BEGIN Excerpted data

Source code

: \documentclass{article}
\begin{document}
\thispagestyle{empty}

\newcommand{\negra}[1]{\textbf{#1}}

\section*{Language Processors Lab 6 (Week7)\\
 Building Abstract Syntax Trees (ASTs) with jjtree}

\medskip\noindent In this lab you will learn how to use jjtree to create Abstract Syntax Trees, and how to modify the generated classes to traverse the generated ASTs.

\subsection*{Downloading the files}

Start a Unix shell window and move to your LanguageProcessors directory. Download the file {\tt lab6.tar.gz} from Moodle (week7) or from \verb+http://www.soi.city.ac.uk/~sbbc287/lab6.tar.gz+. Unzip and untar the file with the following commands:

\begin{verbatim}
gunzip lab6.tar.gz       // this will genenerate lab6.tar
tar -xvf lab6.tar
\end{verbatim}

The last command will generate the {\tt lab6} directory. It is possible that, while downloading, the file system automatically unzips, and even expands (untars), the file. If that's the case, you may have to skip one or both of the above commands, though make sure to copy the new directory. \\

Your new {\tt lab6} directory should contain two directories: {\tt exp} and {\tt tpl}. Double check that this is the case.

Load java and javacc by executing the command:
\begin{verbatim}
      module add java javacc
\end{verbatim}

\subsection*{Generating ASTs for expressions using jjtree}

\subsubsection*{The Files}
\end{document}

END Excerpted data
BEGIN Excerpted data

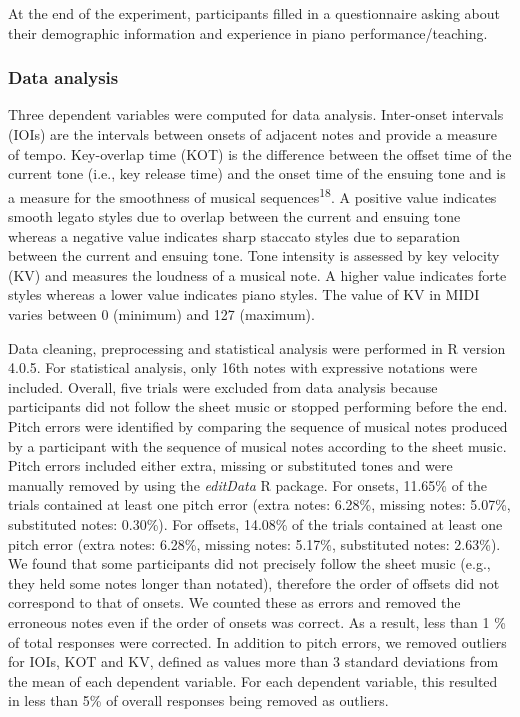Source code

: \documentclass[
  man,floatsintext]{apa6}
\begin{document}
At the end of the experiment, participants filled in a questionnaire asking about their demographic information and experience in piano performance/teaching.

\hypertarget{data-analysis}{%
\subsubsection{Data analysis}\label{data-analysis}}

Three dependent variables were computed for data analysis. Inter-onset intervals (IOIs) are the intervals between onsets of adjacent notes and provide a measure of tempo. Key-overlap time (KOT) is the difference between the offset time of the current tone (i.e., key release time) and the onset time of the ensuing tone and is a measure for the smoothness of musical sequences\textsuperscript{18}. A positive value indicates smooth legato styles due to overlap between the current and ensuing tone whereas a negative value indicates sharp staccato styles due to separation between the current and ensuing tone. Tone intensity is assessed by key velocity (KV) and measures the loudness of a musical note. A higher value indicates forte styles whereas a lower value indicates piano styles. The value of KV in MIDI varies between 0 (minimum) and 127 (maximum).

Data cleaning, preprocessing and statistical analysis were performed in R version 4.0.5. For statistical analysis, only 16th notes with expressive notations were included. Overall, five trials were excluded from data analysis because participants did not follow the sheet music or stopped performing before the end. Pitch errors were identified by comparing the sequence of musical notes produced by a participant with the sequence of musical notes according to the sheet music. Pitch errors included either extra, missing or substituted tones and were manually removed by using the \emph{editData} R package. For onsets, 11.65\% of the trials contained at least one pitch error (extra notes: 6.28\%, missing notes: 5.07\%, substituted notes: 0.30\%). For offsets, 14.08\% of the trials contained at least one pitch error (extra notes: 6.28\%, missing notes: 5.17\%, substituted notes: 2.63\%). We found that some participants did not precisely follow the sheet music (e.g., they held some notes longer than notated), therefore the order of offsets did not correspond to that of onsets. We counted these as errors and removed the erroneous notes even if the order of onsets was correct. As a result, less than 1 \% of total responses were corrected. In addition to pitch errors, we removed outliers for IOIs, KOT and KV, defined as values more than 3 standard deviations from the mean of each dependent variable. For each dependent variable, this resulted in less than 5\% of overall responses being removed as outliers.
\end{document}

END Excerpted data
BEGIN Excerpted data

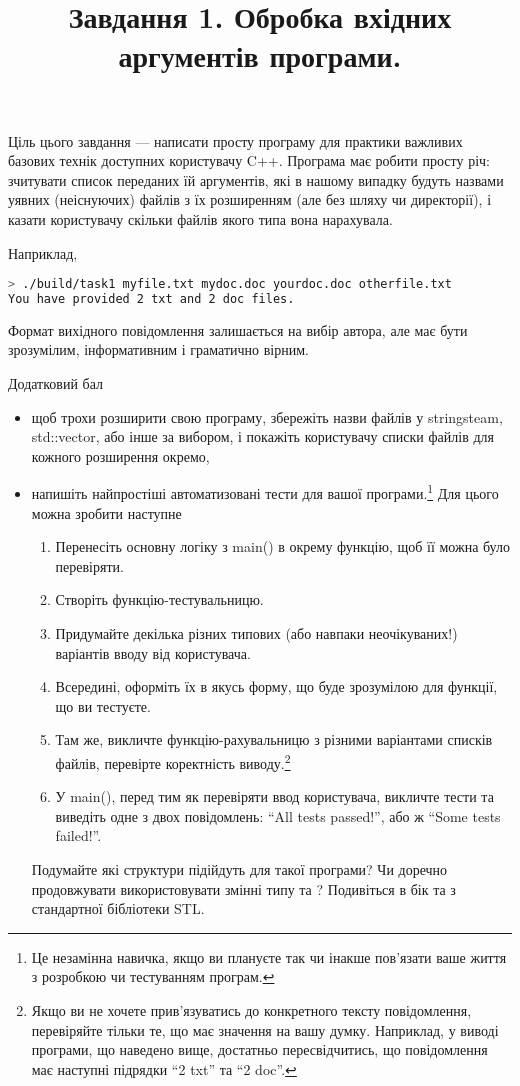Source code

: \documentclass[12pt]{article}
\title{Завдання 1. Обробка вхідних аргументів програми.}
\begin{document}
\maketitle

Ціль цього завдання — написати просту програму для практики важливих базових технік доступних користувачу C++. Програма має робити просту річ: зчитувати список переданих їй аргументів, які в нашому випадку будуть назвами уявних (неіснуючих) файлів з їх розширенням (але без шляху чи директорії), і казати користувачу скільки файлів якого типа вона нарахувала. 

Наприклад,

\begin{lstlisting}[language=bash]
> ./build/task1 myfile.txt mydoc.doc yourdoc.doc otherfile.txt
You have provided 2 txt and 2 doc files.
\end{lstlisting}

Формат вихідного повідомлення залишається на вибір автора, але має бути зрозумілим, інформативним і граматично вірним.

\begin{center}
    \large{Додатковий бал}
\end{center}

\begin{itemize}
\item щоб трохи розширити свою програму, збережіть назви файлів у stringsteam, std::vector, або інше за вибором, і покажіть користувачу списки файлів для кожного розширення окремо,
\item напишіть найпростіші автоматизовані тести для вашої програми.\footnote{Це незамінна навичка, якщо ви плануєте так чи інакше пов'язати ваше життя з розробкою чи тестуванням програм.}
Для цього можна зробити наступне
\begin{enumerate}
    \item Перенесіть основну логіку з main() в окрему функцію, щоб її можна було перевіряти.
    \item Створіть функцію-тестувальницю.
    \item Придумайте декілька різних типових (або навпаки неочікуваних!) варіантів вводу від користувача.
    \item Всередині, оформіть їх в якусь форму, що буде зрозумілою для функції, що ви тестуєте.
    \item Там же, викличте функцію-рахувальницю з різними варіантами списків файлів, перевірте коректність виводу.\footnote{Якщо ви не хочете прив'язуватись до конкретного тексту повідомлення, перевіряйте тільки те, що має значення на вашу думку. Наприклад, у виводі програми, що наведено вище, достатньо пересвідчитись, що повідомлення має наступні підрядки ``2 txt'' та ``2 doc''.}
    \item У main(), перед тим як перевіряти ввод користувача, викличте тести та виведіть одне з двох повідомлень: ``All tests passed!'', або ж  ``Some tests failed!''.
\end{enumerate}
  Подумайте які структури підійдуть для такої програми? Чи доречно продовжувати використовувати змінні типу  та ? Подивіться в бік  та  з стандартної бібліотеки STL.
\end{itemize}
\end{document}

END Excerpted data

(What needs to be done):
A single figure is required: the number of lines in the entries above that include the word "функцію".

(Solution for this exercise):
3